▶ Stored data
::::::
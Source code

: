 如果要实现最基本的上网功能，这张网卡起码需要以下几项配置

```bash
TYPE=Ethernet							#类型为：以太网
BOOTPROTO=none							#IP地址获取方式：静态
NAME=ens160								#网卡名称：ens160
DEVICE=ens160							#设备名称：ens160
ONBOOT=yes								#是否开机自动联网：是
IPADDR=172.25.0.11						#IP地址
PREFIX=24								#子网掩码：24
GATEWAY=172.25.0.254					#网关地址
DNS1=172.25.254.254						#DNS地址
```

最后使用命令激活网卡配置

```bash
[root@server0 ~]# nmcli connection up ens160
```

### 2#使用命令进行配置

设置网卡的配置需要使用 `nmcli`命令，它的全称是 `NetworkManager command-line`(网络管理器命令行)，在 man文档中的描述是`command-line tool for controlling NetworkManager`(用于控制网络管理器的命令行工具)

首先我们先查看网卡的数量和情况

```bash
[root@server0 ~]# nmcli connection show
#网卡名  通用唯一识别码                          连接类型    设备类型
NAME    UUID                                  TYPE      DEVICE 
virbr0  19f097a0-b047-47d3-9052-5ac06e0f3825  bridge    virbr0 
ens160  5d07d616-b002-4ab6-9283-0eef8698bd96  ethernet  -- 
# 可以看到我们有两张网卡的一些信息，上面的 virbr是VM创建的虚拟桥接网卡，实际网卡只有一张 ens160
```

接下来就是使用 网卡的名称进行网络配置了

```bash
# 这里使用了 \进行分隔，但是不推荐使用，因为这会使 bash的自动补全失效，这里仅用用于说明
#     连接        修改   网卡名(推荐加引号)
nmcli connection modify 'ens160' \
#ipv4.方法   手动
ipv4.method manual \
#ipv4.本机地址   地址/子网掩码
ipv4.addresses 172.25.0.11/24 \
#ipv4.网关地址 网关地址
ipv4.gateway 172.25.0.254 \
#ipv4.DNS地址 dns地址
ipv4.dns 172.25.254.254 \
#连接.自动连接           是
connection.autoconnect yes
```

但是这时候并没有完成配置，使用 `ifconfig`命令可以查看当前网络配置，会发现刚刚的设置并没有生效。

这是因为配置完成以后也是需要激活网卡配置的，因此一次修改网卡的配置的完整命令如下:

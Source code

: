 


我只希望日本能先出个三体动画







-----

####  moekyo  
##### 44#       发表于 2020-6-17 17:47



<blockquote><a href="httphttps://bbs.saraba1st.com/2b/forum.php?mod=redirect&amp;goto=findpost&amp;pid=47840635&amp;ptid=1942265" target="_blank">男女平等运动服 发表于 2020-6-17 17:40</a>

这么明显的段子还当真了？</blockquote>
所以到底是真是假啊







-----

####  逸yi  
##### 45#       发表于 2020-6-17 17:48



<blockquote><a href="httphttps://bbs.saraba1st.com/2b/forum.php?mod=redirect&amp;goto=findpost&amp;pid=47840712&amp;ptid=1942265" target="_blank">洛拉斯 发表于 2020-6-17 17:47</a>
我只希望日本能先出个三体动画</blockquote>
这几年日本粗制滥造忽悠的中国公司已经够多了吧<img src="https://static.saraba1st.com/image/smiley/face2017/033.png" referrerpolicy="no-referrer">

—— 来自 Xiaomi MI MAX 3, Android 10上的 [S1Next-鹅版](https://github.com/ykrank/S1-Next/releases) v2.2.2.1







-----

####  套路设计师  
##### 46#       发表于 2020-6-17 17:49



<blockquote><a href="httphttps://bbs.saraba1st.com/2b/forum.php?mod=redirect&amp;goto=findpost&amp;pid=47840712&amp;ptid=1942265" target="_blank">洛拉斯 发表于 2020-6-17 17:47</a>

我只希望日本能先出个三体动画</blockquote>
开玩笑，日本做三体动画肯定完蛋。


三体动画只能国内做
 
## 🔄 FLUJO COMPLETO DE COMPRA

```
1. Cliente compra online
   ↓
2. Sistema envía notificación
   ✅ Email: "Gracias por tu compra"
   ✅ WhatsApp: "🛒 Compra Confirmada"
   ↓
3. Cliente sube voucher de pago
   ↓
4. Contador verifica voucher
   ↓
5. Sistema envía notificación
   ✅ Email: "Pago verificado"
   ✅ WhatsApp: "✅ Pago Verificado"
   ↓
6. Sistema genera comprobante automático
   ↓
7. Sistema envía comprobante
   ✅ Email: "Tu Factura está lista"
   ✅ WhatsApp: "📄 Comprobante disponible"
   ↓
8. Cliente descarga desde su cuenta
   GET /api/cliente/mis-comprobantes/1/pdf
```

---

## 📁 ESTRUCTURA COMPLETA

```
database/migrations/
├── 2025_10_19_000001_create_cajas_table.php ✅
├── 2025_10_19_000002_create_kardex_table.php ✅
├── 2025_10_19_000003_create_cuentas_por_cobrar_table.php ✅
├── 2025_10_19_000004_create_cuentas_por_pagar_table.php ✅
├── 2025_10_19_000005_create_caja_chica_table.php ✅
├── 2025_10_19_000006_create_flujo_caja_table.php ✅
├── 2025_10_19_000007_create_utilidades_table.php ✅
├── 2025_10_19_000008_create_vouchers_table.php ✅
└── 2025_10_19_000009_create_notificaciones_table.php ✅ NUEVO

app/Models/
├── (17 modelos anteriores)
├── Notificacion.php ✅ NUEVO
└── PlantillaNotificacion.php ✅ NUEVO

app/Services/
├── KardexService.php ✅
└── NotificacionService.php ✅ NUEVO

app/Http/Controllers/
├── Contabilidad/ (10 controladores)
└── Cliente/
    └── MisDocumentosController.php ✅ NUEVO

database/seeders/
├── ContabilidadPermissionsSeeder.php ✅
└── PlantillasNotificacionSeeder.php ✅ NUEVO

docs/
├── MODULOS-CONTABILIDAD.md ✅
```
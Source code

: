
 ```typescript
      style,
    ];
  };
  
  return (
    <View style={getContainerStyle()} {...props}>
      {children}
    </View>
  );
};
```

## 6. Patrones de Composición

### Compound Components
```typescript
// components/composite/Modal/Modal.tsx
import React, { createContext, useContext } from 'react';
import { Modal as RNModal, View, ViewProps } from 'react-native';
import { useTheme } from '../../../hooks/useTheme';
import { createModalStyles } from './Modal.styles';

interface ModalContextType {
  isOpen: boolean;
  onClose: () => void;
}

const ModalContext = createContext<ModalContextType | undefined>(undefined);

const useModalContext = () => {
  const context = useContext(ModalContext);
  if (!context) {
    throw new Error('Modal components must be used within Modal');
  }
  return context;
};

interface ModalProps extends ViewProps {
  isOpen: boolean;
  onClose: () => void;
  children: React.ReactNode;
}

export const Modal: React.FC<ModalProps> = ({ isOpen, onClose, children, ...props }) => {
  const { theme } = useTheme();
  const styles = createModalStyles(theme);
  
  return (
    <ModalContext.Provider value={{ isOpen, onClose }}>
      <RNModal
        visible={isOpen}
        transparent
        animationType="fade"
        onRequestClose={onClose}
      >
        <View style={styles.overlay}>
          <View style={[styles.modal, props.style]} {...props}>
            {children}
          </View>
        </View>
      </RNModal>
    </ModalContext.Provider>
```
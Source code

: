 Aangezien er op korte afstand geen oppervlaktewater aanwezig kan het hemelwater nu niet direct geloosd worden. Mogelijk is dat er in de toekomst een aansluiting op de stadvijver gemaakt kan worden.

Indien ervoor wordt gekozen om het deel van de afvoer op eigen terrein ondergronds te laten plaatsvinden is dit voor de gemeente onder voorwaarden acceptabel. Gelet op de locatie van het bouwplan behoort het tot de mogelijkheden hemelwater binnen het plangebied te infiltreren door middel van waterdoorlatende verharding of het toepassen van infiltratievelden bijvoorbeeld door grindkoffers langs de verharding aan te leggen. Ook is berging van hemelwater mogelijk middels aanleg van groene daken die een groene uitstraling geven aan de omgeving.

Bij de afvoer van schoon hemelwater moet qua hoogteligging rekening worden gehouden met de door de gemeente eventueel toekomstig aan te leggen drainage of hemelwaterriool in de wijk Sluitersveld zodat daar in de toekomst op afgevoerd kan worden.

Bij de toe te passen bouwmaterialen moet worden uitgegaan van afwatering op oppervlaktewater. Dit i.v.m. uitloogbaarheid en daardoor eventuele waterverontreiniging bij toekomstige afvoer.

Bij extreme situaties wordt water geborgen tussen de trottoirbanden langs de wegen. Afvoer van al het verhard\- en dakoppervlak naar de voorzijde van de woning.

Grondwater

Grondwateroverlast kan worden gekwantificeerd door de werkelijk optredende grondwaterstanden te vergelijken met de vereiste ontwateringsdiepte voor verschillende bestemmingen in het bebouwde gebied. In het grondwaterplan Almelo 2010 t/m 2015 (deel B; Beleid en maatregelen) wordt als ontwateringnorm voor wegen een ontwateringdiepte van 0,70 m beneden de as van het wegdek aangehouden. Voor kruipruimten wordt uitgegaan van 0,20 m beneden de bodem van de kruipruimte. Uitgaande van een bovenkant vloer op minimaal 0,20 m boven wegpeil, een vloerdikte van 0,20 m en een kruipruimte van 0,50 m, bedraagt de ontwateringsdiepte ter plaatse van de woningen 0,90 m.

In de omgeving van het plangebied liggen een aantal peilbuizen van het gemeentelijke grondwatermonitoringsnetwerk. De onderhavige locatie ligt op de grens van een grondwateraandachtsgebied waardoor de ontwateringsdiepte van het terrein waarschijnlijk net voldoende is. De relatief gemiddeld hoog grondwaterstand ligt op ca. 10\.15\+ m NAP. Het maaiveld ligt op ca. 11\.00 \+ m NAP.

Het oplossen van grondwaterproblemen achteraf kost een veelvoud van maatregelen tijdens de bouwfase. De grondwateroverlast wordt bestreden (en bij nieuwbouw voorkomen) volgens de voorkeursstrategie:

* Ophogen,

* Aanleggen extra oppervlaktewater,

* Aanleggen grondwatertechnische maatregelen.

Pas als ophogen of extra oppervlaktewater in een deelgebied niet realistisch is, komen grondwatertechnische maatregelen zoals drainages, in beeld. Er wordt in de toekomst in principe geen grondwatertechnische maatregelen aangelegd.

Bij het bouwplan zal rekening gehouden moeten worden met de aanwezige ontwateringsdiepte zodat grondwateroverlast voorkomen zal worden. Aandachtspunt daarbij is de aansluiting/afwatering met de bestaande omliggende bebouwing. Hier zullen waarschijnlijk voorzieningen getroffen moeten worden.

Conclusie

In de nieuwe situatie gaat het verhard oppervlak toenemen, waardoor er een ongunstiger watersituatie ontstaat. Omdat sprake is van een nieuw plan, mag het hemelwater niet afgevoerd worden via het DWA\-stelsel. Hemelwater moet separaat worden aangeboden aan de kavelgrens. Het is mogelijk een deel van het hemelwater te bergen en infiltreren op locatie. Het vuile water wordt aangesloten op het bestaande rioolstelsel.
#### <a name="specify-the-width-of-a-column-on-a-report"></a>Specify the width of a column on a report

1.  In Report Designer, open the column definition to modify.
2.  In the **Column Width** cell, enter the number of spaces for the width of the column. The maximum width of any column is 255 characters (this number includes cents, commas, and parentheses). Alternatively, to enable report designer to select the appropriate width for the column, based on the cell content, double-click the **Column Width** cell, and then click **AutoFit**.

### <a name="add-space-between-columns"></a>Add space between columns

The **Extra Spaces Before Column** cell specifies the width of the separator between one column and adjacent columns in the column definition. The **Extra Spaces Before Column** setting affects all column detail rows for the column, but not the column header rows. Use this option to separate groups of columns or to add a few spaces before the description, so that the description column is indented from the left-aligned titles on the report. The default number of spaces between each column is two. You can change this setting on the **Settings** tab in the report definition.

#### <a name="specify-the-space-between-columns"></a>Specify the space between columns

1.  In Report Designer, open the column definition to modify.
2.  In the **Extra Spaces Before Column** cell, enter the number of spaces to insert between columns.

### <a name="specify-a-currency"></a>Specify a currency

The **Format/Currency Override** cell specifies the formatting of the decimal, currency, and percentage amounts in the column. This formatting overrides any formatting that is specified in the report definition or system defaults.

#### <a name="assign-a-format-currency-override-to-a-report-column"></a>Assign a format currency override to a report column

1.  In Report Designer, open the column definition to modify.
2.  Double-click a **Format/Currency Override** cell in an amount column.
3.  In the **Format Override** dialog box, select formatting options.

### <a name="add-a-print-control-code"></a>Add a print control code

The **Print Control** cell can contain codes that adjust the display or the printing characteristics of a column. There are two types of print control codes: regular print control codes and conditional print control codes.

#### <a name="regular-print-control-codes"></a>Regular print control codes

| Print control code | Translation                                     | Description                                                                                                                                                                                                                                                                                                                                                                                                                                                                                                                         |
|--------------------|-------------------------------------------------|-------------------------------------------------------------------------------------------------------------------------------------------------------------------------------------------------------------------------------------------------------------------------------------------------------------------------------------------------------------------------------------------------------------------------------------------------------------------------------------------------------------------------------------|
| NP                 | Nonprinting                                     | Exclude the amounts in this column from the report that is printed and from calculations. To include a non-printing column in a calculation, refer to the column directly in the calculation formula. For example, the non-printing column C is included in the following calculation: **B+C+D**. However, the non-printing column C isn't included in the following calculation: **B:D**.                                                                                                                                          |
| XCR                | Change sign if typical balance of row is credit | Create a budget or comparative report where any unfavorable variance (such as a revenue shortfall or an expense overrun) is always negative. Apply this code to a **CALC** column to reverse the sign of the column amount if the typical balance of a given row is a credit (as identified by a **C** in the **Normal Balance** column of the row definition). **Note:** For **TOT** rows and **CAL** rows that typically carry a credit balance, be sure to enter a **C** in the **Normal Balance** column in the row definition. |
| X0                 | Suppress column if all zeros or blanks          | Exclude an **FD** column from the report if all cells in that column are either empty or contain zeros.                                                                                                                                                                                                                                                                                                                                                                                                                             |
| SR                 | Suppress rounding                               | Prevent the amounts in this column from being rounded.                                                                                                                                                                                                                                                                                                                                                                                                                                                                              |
::::::
▶ Description of the task
The answer is a bare number: how many lines of the records contain the string "useTheme"?

▶ Task response
2